■ **What the task asks**: Scan the entries below for the word "decoration". Copy each line that has it.

■ **Records provided**:
..........
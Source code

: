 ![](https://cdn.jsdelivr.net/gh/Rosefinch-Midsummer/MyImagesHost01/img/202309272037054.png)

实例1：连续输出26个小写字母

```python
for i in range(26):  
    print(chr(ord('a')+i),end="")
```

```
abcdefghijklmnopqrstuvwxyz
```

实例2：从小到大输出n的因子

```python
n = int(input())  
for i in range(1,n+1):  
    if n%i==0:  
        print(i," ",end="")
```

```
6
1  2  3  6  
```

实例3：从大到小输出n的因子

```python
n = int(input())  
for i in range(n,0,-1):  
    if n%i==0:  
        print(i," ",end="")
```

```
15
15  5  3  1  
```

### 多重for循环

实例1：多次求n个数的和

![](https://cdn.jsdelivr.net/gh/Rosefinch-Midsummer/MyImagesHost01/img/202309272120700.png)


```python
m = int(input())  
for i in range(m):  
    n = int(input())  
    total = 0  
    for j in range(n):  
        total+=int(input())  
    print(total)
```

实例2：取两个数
..........
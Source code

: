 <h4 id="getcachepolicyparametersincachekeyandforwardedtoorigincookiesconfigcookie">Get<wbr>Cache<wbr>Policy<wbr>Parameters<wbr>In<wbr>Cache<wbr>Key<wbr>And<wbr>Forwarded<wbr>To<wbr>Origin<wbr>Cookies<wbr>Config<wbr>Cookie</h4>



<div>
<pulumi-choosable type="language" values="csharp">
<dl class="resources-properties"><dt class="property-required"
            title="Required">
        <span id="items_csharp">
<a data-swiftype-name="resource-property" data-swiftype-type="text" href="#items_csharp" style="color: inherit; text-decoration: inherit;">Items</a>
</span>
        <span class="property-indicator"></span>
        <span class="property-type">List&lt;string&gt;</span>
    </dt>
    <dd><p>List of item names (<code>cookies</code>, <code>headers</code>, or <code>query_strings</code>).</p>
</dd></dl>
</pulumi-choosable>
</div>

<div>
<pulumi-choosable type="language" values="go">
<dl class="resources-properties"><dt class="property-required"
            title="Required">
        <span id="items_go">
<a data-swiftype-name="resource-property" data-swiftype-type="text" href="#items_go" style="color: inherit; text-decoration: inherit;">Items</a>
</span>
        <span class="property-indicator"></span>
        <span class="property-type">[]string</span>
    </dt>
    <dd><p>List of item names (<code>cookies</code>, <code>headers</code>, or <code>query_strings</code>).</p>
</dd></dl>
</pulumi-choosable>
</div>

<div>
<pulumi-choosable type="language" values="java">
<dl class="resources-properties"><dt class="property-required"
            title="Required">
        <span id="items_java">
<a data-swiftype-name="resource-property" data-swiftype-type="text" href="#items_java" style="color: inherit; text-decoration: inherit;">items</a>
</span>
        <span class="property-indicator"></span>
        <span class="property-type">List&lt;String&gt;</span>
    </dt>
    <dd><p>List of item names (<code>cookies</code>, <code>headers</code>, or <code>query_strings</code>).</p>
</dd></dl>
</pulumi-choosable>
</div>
..........
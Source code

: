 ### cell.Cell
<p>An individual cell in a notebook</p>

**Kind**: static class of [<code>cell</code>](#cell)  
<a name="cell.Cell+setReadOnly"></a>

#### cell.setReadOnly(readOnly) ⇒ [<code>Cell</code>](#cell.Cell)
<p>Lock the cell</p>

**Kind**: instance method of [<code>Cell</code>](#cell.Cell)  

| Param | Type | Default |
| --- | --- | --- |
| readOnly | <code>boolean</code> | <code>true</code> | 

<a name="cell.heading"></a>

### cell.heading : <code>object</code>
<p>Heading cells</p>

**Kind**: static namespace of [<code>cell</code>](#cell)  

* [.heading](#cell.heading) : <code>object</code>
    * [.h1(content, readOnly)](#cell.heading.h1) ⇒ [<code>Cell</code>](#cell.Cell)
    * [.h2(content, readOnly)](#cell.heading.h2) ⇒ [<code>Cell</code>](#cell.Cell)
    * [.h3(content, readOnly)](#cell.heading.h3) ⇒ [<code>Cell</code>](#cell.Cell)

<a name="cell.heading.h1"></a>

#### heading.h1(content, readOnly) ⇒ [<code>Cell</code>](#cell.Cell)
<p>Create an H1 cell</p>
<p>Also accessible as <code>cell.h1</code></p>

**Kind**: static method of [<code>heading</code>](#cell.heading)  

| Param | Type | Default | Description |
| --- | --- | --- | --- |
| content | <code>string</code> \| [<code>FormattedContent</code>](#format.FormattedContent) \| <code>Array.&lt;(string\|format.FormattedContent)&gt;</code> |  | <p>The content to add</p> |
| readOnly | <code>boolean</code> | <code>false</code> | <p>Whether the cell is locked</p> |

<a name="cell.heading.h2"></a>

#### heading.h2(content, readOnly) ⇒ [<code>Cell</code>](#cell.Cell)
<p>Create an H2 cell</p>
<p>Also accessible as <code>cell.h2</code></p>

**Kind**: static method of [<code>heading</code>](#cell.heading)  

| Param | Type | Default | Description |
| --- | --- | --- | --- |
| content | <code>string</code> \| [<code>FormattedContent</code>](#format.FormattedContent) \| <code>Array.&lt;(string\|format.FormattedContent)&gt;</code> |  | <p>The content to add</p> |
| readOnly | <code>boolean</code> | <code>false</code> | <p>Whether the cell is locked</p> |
..........
■ **Solved exercise**:
<a data-swiftype-name="resource-property" data-swiftype-type="text" href="#items_csharp" style="color: inherit; text-decoration: inherit;">Items</a>
<a data-swiftype-name="resource-property" data-swiftype-type="text" href="#items_go" style="color: inherit; text-decoration: inherit;">Items</a>
<a data-swiftype-name="resource-property" data-swiftype-type="text" href="#items_java" style="color: inherit; text-decoration: inherit;">items</a>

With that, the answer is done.